The day the sky fell
A 88-km drive to the northeast of that ancient engineering marvel is Luobozhai, at 2,000-meters above sea level。 This tiny community is known locally as the "village in the clouds."
Tremors were not unknown in Luobozhai. Back in the 1970s, local officials would warn villagers to find safe ground by shouting through loudhailers, but nothing they had ever experienced could prepare the village for the terror to come.
A whole village was destroyed. No family spared. Lives extinguished under rubble and mud. Loved ones vanished, never to be seen again.
"It felt like the end of the world. I never thought I would live to see today," Wang Baojian, who ran a small family home stay, told me.

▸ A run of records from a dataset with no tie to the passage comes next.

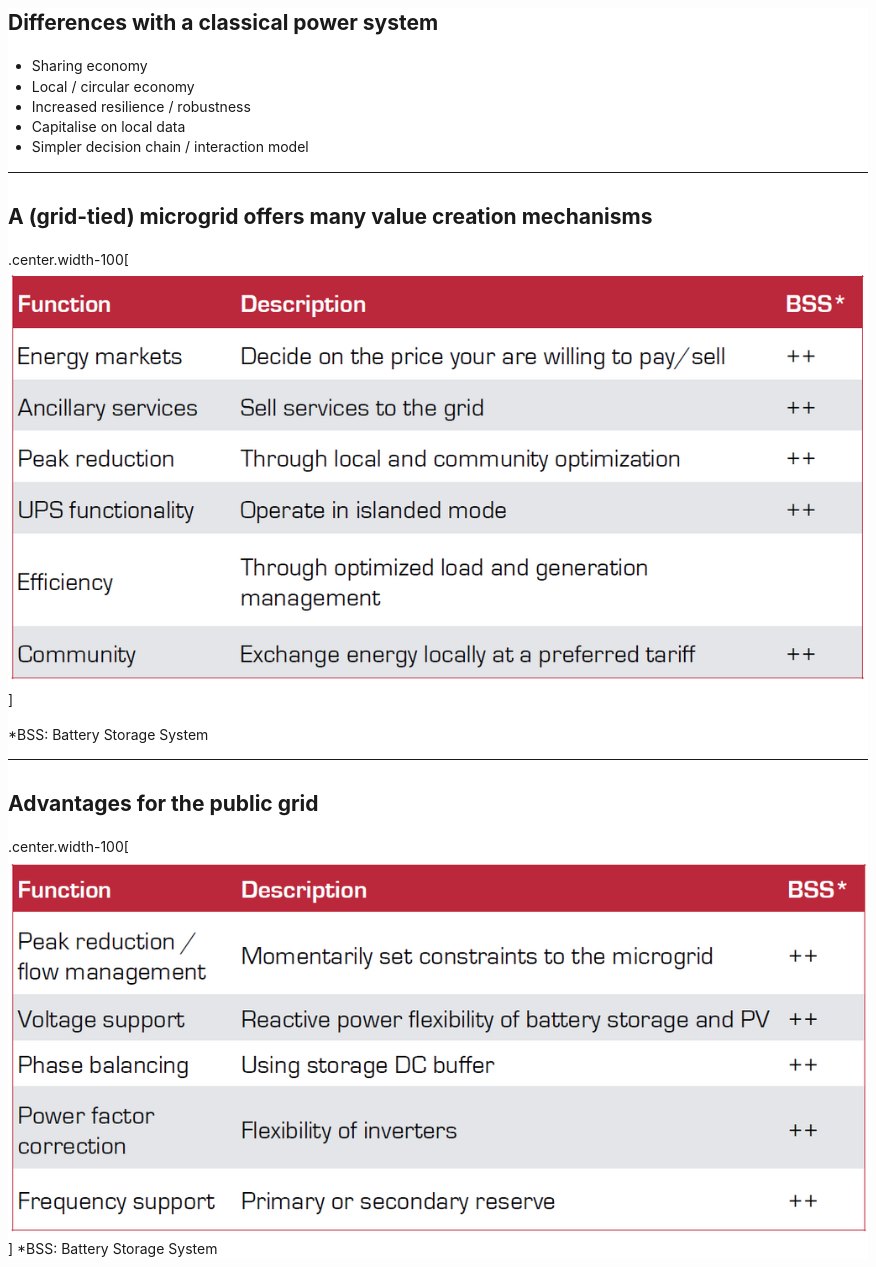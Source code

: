 
## Differences with a classical power system

- Sharing economy
- Local / circular economy
- Increased resilience / robustness
- Capitalise on local data
- Simpler decision chain / interaction model


---

## A (grid-tied) microgrid offers many value creation mechanisms
.center.width-100[![](figures/advantages.png)]

*BSS: Battery Storage System

---

## Advantages for the public grid
.center.width-100[![](figures/advantages_public.png)]
*BSS: Battery Storage System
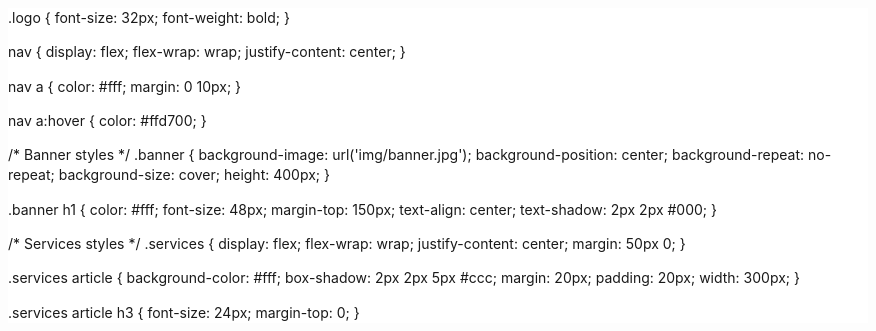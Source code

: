 .logo {
font-size: 32px;
font-weight: bold;
}

nav {
display: flex;
flex-wrap: wrap;
justify-content: center;
}

nav a {
color: #fff;
margin: 0 10px;
}

nav a:hover {
color: #ffd700;
}

/* Banner styles */
.banner {
background-image: url('img/banner.jpg');
background-position: center;
background-repeat: no-repeat;
background-size: cover;
height: 400px;
}

.banner h1 {
color: #fff;
font-size: 48px;
margin-top: 150px;
text-align: center;
text-shadow: 2px 2px #000;
}

/* Services styles */
.services {
display: flex;
flex-wrap: wrap;
justify-content: center;
margin:
50px 0;
}

.services article {
background-color: #fff;
box-shadow: 2px 2px 5px #ccc;
margin: 20px;
padding: 20px;
width: 300px;
}

.services article h3 {
font-size: 24px;
margin-top: 0;
}

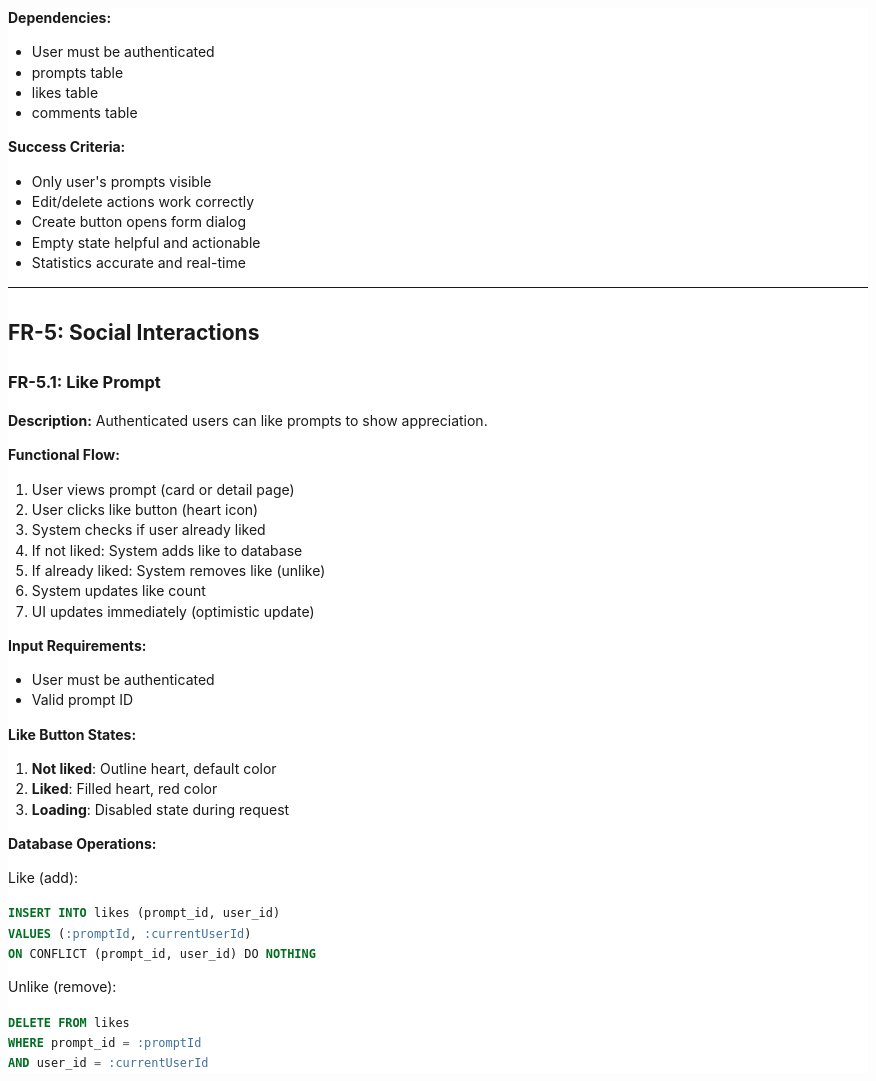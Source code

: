**Dependencies:**
- User must be authenticated
- prompts table
- likes table
- comments table

**Success Criteria:**
- Only user's prompts visible
- Edit/delete actions work correctly
- Create button opens form dialog
- Empty state helpful and actionable
- Statistics accurate and real-time

---

## FR-5: Social Interactions

### FR-5.1: Like Prompt

**Description:** Authenticated users can like prompts to show appreciation.

**Functional Flow:**
1. User views prompt (card or detail page)
2. User clicks like button (heart icon)
3. System checks if user already liked
4. If not liked: System adds like to database
5. If already liked: System removes like (unlike)
6. System updates like count
7. UI updates immediately (optimistic update)

**Input Requirements:**
- User must be authenticated
- Valid prompt ID

**Like Button States:**
1. **Not liked**: Outline heart, default color
2. **Liked**: Filled heart, red color
3. **Loading**: Disabled state during request

**Database Operations:**

Like (add):
```sql
INSERT INTO likes (prompt_id, user_id)
VALUES (:promptId, :currentUserId)
ON CONFLICT (prompt_id, user_id) DO NOTHING
```

Unlike (remove):
```sql
DELETE FROM likes
WHERE prompt_id = :promptId
AND user_id = :currentUserId
```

He had stepped outside when the earthquake struck, meaning he was safe. His sister no so. She had rushed back inside her house to save her baby, moments before it collapsed. Their bodies were last to be pulled from the wreckage of the village.

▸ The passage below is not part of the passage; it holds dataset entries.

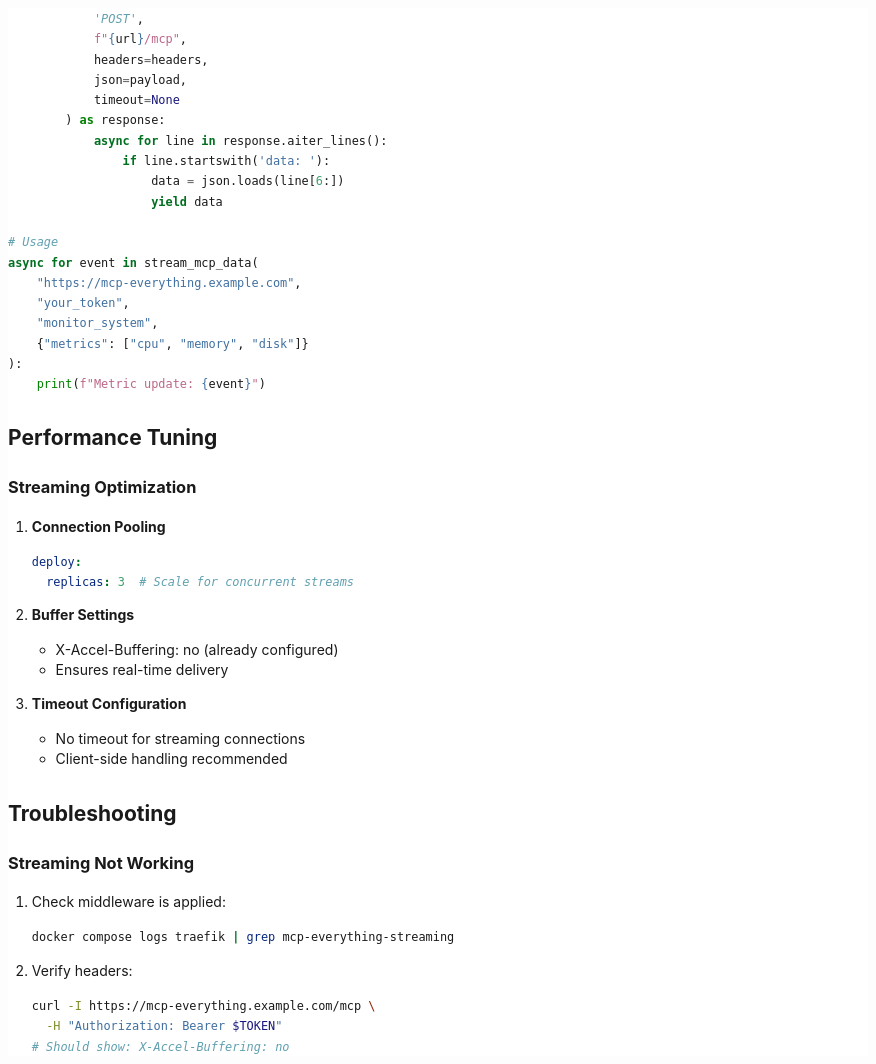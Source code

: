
```python
            'POST',
            f"{url}/mcp",
            headers=headers,
            json=payload,
            timeout=None
        ) as response:
            async for line in response.aiter_lines():
                if line.startswith('data: '):
                    data = json.loads(line[6:])
                    yield data

# Usage
async for event in stream_mcp_data(
    "https://mcp-everything.example.com",
    "your_token",
    "monitor_system",
    {"metrics": ["cpu", "memory", "disk"]}
):
    print(f"Metric update: {event}")
```

## Performance Tuning

### Streaming Optimization

1. **Connection Pooling**
   ```yaml
   deploy:
     replicas: 3  # Scale for concurrent streams
   ```

2. **Buffer Settings**
   - X-Accel-Buffering: no (already configured)
   - Ensures real-time delivery

3. **Timeout Configuration**
   - No timeout for streaming connections
   - Client-side handling recommended

## Troubleshooting

### Streaming Not Working

1. Check middleware is applied:
   ```bash
   docker compose logs traefik | grep mcp-everything-streaming
   ```

2. Verify headers:
   ```bash
   curl -I https://mcp-everything.example.com/mcp \
     -H "Authorization: Bearer $TOKEN"
   # Should show: X-Accel-Buffering: no
   ```
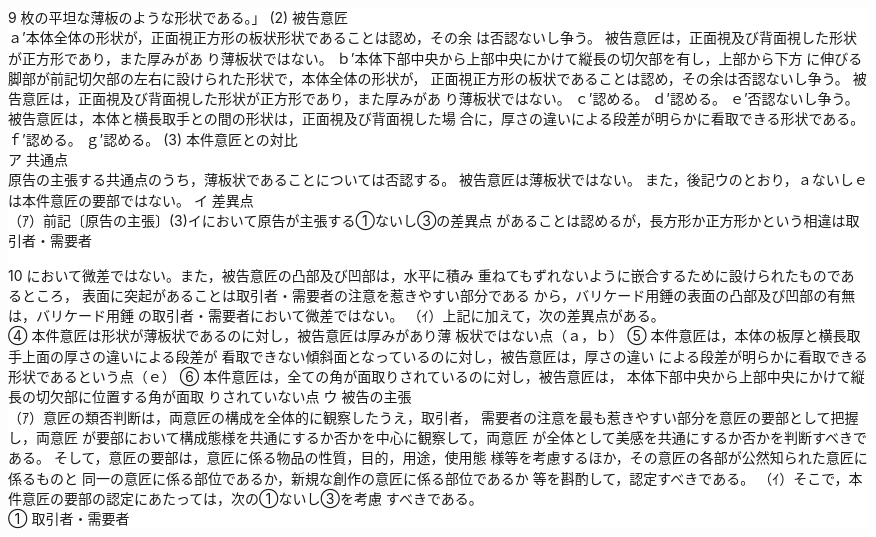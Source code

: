 9 
枚の平坦な薄板のような形状である。」 
(2) 被告意匠  
ａ’本体全体の形状が，正面視正方形の板状形状であることは認め，その余
は否認ないし争う。 
  被告意匠は，正面視及び背面視した形状が正方形であり，また厚みがあ
り薄板状ではない。 
ｂ’本体下部中央から上部中央にかけて縦長の切欠部を有し，上部から下方
に伸びる脚部が前記切欠部の左右に設けられた形状で，本体全体の形状が，
正面視正方形の板状であることは認め，その余は否認ないし争う。 
  被告意匠は，正面視及び背面視した形状が正方形であり，また厚みがあ
り薄板状ではない。 
ｃ’認める。 
ｄ’認める。 
ｅ’否認ないし争う。 
  被告意匠は，本体と横長取手との間の形状は，正面視及び背面視した場
合に，厚さの違いによる段差が明らかに看取できる形状である。 
ｆ’認める。 
ｇ’認める。 
(3) 本件意匠との対比  
ア 共通点  
原告の主張する共通点のうち，薄板状であることについては否認する。
被告意匠は薄板状ではない。 
また，後記ウのとおり，ａないしｅは本件意匠の要部ではない。 
イ 差異点  
（ｱ）前記〔原告の主張〕(3)イにおいて原告が主張する①ないし③の差異点
があることは認めるが，長方形か正方形かという相違は取引者・需要者
   
10 
において微差ではない。また，被告意匠の凸部及び凹部は，水平に積み
重ねてもずれないように嵌合するために設けられたものであるところ，
表面に突起があることは取引者・需要者の注意を惹きやすい部分である
から，バリケード用錘の表面の凸部及び凹部の有無は，バリケード用錘
の取引者・需要者において微差ではない。 
（ｲ）上記に加えて，次の差異点がある。  
④ 本件意匠は形状が薄板状であるのに対し，被告意匠は厚みがあり薄
板状ではない点（ａ，ｂ） 
⑤ 本件意匠は，本体の板厚と横長取手上面の厚さの違いによる段差が
看取できない傾斜面となっているのに対し，被告意匠は，厚さの違い
による段差が明らかに看取できる形状であるという点（ｅ） 
⑥ 本件意匠は，全ての角が面取りされているのに対し，被告意匠は，
本体下部中央から上部中央にかけて縦長の切欠部に位置する角が面取
りされていない点 
ウ 被告の主張  
（ｱ）意匠の類否判断は，両意匠の構成を全体的に観察したうえ，取引者，
需要者の注意を最も惹きやすい部分を意匠の要部として把握し，両意匠
が要部において構成態様を共通にするか否かを中心に観察して，両意匠
が全体として美感を共通にするか否かを判断すべきである。 
そして，意匠の要部は，意匠に係る物品の性質，目的，用途，使用態
様等を考慮するほか，その意匠の各部が公然知られた意匠に係るものと
同一の意匠に係る部位であるか，新規な創作の意匠に係る部位であるか
等を斟酌して，認定すべきである。 
（ｲ）そこで，本件意匠の要部の認定にあたっては，次の①ないし③を考慮
すべきである。  
① 取引者・需要者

"Throughout the search and rescue I knew where they were -- we just couldn't get them out."
Luobozhai, with clean mountain air and unbelievable views, has always been a popular tourist destination. After the earthquake, one of Wang's former guests wrote to ask if he had survived, and when he could come to visit. It was six months before Mr Wang could contact the concerned guest. In an emotional phone call, he said; "there is nothing left to visit." The reply was a simple kindness "Things can always be bought again. What do you need?"
The guest, along with others who had enjoyed Wang's hospitality, sent him 260,000 yuan (about 41,000 U.S. dollars), which along with 90,000 yuan from the government, meant Wang was able to rebuild his home stay and his life. Meanwhile the original village has been abandoned, the crumbling buildings left to stand in silent testament to all those who perished.
Lessons learned
After the earthquake, a huge financial package helped rebuilding. Laws were changed, building standards were raised. This tragedy, it was promised, would never be repeated.

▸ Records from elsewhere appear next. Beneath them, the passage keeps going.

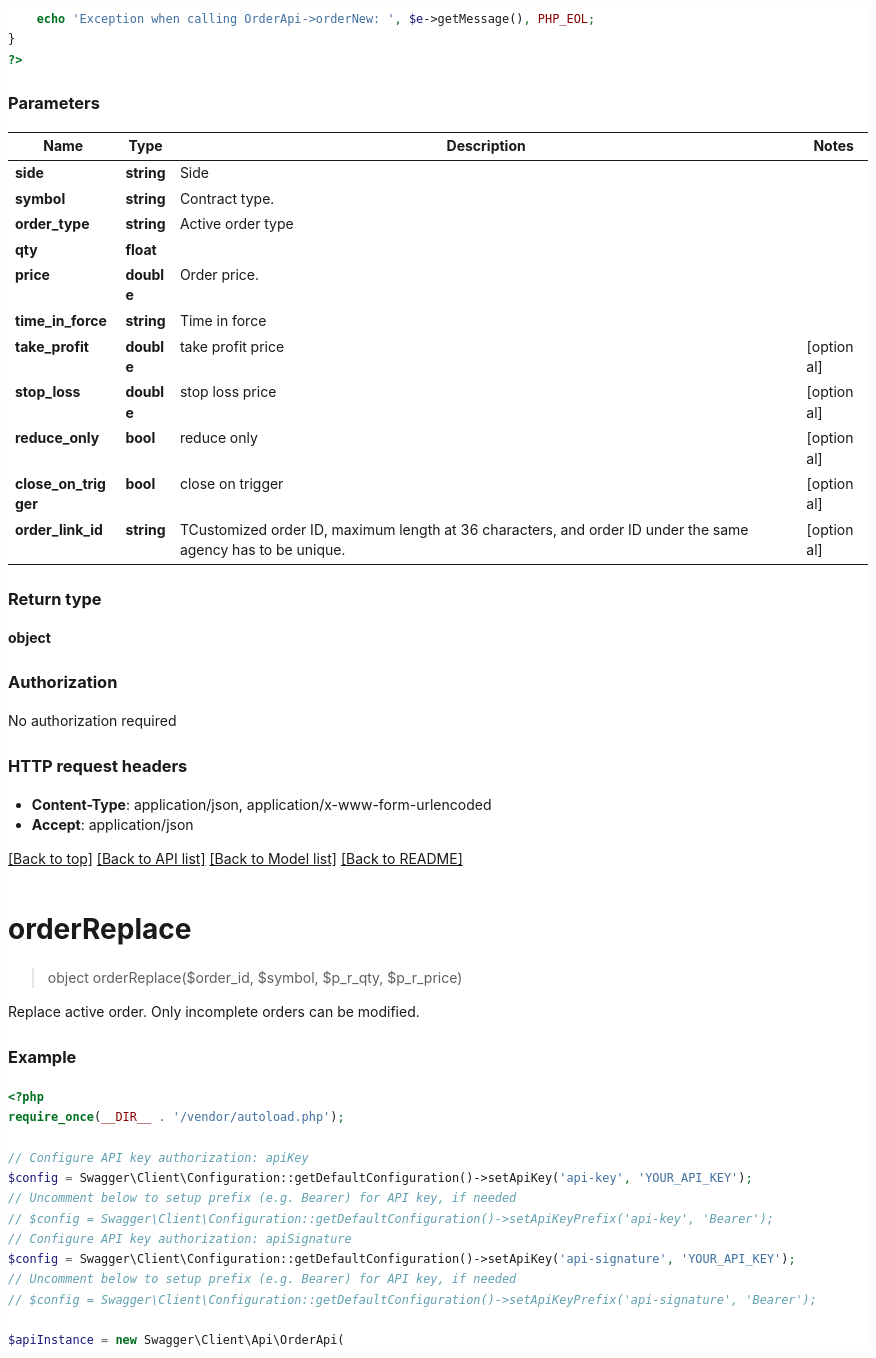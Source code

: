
 ```php
    echo 'Exception when calling OrderApi->orderNew: ', $e->getMessage(), PHP_EOL;
}
?>
```

### Parameters

Name | Type | Description  | Notes
------------- | ------------- | ------------- | -------------
 **side** | **string**| Side |
 **symbol** | **string**| Contract type. |
 **order_type** | **string**| Active order type |
 **qty** | **float**|  |
 **price** | **double**| Order price. |
 **time_in_force** | **string**| Time in force |
 **take_profit** | **double**| take profit price | [optional]
 **stop_loss** | **double**| stop loss price | [optional]
 **reduce_only** | **bool**| reduce only | [optional]
 **close_on_trigger** | **bool**| close on trigger | [optional]
 **order_link_id** | **string**| TCustomized order ID, maximum length at 36 characters, and order ID under the same agency has to be unique. | [optional]

### Return type

**object**

### Authorization

No authorization required

### HTTP request headers

 - **Content-Type**: application/json, application/x-www-form-urlencoded
 - **Accept**: application/json

[[Back to top]](#) [[Back to API list]](../../README.md#documentation-for-api-endpoints) [[Back to Model list]](../../README.md#documentation-for-models) [[Back to README]](../../README.md)

# **orderReplace**
> object orderReplace($order_id, $symbol, $p_r_qty, $p_r_price)

Replace active order. Only incomplete orders can be modified.

### Example
```php
<?php
require_once(__DIR__ . '/vendor/autoload.php');

// Configure API key authorization: apiKey
$config = Swagger\Client\Configuration::getDefaultConfiguration()->setApiKey('api-key', 'YOUR_API_KEY');
// Uncomment below to setup prefix (e.g. Bearer) for API key, if needed
// $config = Swagger\Client\Configuration::getDefaultConfiguration()->setApiKeyPrefix('api-key', 'Bearer');
// Configure API key authorization: apiSignature
$config = Swagger\Client\Configuration::getDefaultConfiguration()->setApiKey('api-signature', 'YOUR_API_KEY');
// Uncomment below to setup prefix (e.g. Bearer) for API key, if needed
// $config = Swagger\Client\Configuration::getDefaultConfiguration()->setApiKeyPrefix('api-signature', 'Bearer');

$apiInstance = new Swagger\Client\Api\OrderApi(
```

Sichuan was faced with a huge task -- to build itself back up -- and provinces, municipalities and autonomous regions across China helped with reconstruction where they could. Wenchuan No. 1 Primary School, for example, was rebuilt with help from Guangdong. The campus is bright and airy. Walls are decorated with students' paper cutting, embroidery and art. While the corridors of the higher stories of the building are full of the laughter and chatter of excitable children, the ground floor is eerily quiet.
In the chaos of the earthquake, people, many people, were crushed to death as buildings collapsed. That's why this campus has no classrooms on the ground floor, and why students go through a practice drill at least once a year. They must stay in class for 2-3 minutes after the alarm sounds, awaiting the severity of the incident to be determined. Those are very long minutes.
Yingxiu is less than three-km away from the epicenter. In what was once a thriving town the ground appears to be swallowing the bowed walls and crumbled roof of a school. It is a poignant memorial to those who died. For the survivors, in the days that followed the earthquake, their problems were far from over. Infrastructure was in tatters, and they were cut off from basic amenities like water and electricity.
Liu Yong from Yingxiu State Grid was one of the first people on the scene. As his wife was airlifted to hospital, Liu stayed to help. It would take three months to fully reconnect Yingxiu. The area survived on an intermittent supply from generators. The experience was to prove a hugely important lesson, and one which would pay off in the future. After the 2017 earthquake in Jiuzhaigou, Sichuan, the State Grid was able to reconnect the area within 48 hours.
Today, those affected have returned to some kind of normality, often a forgotten part of the recovery process. When shattered lives are put back together -- stronger and more vital than ever before -- only then can the dragon begin to tell its tales.